* WHAT YOU HAVE TO DO:
Pick out the lines below that include the string "sistema".
------ SOURCE INFORMATION ------
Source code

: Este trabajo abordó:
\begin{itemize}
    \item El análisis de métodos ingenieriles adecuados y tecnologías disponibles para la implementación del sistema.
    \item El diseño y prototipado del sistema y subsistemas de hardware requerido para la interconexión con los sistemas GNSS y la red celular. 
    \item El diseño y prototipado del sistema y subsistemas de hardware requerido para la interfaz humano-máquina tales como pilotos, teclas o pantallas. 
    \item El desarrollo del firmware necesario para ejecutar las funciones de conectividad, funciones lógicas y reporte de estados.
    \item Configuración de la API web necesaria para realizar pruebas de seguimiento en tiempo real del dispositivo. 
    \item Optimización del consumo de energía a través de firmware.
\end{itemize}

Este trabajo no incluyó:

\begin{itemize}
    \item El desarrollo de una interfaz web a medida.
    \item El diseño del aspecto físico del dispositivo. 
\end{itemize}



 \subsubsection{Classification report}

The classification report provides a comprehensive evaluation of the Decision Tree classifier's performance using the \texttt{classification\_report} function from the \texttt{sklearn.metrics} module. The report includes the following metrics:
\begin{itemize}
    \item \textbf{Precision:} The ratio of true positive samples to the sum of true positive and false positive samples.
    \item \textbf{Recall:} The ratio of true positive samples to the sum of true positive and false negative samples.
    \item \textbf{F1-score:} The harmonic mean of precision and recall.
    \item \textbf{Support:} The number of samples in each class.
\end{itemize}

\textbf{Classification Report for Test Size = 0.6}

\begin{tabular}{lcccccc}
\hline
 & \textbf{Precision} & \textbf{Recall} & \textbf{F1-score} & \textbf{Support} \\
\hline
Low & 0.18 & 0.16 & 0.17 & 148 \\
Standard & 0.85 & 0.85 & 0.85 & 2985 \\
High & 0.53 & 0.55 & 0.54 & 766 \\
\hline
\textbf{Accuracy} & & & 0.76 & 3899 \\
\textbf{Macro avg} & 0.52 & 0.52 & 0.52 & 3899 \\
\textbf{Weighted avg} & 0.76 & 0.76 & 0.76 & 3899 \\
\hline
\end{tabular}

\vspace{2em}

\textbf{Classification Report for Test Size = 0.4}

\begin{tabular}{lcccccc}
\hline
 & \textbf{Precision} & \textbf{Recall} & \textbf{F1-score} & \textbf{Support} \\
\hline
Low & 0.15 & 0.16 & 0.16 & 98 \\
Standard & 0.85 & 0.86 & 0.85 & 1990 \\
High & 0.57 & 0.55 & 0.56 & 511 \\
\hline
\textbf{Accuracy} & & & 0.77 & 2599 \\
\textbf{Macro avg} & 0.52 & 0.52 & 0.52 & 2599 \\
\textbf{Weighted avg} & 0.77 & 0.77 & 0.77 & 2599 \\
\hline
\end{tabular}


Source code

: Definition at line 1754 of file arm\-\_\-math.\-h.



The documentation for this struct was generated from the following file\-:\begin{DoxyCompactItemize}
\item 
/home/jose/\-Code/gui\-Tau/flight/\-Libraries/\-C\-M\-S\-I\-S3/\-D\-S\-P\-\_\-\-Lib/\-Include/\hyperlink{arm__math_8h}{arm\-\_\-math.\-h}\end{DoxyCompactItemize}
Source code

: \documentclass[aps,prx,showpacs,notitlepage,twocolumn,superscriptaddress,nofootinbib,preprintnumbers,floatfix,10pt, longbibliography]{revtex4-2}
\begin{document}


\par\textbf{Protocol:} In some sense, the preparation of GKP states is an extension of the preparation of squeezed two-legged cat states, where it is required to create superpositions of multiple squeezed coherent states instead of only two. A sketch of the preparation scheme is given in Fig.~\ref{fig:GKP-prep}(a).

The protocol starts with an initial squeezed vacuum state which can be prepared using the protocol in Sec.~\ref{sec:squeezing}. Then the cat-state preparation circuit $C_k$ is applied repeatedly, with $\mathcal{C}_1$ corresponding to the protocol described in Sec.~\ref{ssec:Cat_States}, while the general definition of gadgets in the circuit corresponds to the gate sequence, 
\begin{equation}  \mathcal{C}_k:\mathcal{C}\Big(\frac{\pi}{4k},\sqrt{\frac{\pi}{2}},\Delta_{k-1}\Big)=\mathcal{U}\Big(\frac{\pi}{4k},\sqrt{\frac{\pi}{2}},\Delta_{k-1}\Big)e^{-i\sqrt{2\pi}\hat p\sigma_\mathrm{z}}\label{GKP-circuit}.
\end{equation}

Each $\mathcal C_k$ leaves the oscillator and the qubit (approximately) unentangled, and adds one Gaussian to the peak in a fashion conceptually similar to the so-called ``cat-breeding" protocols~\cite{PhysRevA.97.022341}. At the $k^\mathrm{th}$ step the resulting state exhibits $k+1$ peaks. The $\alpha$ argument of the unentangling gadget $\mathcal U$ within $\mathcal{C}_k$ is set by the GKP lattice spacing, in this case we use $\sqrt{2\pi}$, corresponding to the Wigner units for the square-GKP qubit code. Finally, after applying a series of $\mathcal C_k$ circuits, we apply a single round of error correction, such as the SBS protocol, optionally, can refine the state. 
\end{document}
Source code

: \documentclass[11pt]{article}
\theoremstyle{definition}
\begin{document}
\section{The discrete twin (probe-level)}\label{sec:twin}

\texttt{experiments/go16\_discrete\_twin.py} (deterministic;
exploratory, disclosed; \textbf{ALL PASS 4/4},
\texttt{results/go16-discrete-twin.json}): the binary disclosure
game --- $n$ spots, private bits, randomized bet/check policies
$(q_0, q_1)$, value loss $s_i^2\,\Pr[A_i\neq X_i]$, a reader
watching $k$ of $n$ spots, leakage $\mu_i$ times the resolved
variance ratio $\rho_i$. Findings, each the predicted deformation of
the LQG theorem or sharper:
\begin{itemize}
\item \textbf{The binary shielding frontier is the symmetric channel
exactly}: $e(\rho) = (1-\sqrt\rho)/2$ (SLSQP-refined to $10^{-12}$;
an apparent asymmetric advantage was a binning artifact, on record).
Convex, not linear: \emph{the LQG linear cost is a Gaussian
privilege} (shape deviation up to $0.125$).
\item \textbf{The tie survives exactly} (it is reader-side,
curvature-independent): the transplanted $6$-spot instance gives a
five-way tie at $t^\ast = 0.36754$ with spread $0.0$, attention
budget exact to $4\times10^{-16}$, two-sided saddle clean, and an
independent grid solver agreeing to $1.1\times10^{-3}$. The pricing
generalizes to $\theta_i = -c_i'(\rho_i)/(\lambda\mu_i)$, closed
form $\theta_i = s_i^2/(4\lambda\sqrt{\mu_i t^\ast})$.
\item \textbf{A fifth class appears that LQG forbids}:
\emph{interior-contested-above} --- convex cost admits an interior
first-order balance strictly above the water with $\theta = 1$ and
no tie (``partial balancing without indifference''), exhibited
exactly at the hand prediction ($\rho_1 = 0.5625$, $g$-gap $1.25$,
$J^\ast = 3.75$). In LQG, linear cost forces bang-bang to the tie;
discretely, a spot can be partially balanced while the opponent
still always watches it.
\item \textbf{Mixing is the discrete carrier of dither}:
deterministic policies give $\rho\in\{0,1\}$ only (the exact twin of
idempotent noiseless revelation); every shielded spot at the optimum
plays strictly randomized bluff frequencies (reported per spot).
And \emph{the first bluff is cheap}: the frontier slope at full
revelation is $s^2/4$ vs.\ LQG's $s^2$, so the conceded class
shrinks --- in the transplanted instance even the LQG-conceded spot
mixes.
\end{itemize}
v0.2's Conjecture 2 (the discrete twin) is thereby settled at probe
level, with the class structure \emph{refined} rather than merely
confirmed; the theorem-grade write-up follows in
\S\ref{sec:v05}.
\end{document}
------
* ANSWER AREA:
    \item El análisis de métodos ingenieriles adecuados y tecnologías disponibles para la implementación del sistema.
    \item El diseño y prototipado del sistema y subsistemas de hardware requerido para la interconexión con los sistemas GNSS y la red celular. 
    \item El diseño y prototipado del sistema y subsistemas de hardware requerido para la interfaz humano-máquina tales como pilotos, teclas o pantallas. 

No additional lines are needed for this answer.